Wednesday, October 19, 2005

Getting me through my day

I foresee this to be the first of many posts about a gal named Shelton.

Shelton claims to be from Tennessee, and her accent is convincing, but really, I think she’s from another planet. She’s one of my favorite people on the ICE.

In the last three years she’s lived in five different states (Tennessee, Washington, New Mexico, Montana and Colorado), through-hiked the 2,160 mile Appalachian Trail, dropped out of college (multiple times), enrolled in culinary school, and accepted a cooking internship here in Antarctica.

Silly and goofy in the most endearing way possible, an ear-to-ear grin almost always decorates her face. She’s as skinny as a rail, with eyes that are wild and distant at the same time. Laughter seems to erupt from her entire body at the most unexpected times. You can’t help but smile and laugh along. One might look at her and say that she is pretty in the conventional sense, but it would more appropriate to say that she is beautiful in a most unconventional sense.


With her Southern drawl she’ll gives you the impression of being sweetly naive. Certainly she is sweet, but I also think she is more aware and perceptive then she lets on. What is probably most charming is that everything about her has a genuine fearless quality you’re only accustomed to seeing in children. Whatever the case, everyone around is happier for knowing Shelton.

For the first 2 weeks of her internship, Shelton is assigned to work as a DA. After that she will move to the kitchen and apprentice with production cooks and chefs. During one of our DA stretch-breaks, our entire crew is lying in the back dining room in peaceful silence. We are stretching our wrists, shoulders and backs to try and prevent the repetitive motion injuries that plague our crew. The light is dim, and with the breakfast rush over, all is quiet. Our peaceful stretching is unexpectedly disrupted with an outburst from Shelton…
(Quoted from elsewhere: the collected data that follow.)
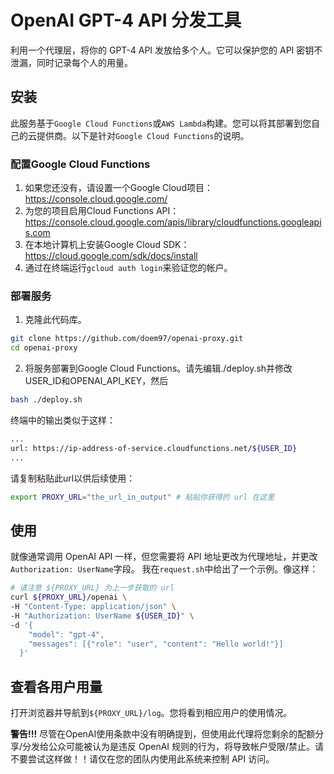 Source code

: # OpenAI GPT-4 API 分发工具

利用一个代理层，将你的 GPT-4 API 发放给多个人。它可以保护您的 API 密钥不泄漏，同时记录每个人的用量。

## 安装

此服务基于`Google Cloud Functions`或`AWS Lambda`构建。您可以将其部署到您自己的云提供商。以下是针对`Google Cloud Functions`的说明。

### 配置Google Cloud Functions

1. 如果您还没有，请设置一个Google Cloud项目：https://console.cloud.google.com/
2. 为您的项目启用Cloud Functions API：https://console.cloud.google.com/apis/library/cloudfunctions.googleapis.com
3. 在本地计算机上安装Google Cloud SDK：https://cloud.google.com/sdk/docs/install
4. 通过在终端运行`gcloud auth login`来验证您的帐户。

### 部署服务

1. 克隆此代码库。
```bash
git clone https://github.com/doem97/openai-proxy.git
cd openai-proxy
```

2. 将服务部署到Google Cloud Functions。请先编辑./deploy.sh并修改USER_ID和OPENAI_API_KEY，然后
```bash
bash ./deploy.sh
```
终端中的输出类似于这样：
```bash
...
url: https://ip-address-of-service.cloudfunctions.net/${USER_ID}
...
```
请复制粘贴此url以供后续使用：
```bash
export PROXY_URL="the_url_in_output" # 粘贴你获得的 url 在这里
```

## 使用
就像通常调用 OpenAI API 一样，但您需要将 API 地址更改为代理地址，并更改`Authorization: UserName`字段。
我在`request.sh`中给出了一个示例。像这样：
```bash
# 请注意 ${PROXY_URL} 为上一步获取的 url
curl ${PROXY_URL}/openai \
-H "Content-Type: application/json" \
-H "Authorization: UserName ${USER_ID}" \
-d '{
    "model": "gpt-4",
    "messages": [{"role": "user", "content": "Hello world!"}]
  }'
```
## 查看各用户用量
打开浏览器并导航到`${PROXY_URL}/log`。您将看到相应用户的使用情况。

**警告!!!** 尽管在OpenAI使用条款中没有明确提到，但使用此代理将您剩余的配额分享/分发给公众可能被认为是违反 OpenAI 规则的行为，将导致帐户受限/禁止。请不要尝试这样做！！请仅在您的团队内使用此系统来控制 API 访问。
“Last night at dinner, I saw the ma’anliest man I’ve ever seen.” The awkward pause that follows is long enough for the whole room to erupt in laughter… all of us looking at each other, thinking, “what?”

“ah-Ha’ ha-Ha',” she laughs along… mostly because the rest of us are cracking up, not really knowing what’s so funny.

“Seriously y’all. He’s really tall. He had a beard… didn’t any of y’all see him? He was really handsome… I talked to him.” She continues.

“I was real nervous. He was taking fried okra from the line, and I was like, ‘Wow! Do you like… okra?’ He told me he’s going to South Pole, and I was like, ‘Wow… cool… are you flyin’ there?’”

I look over at my friend Alison, another DA, and we’re laughing so hard that sound cannot escape our mouths. The only way to get to South Pole station is to fly there. Shelton shrugs, smiles innocently and laughs along with the rest of us.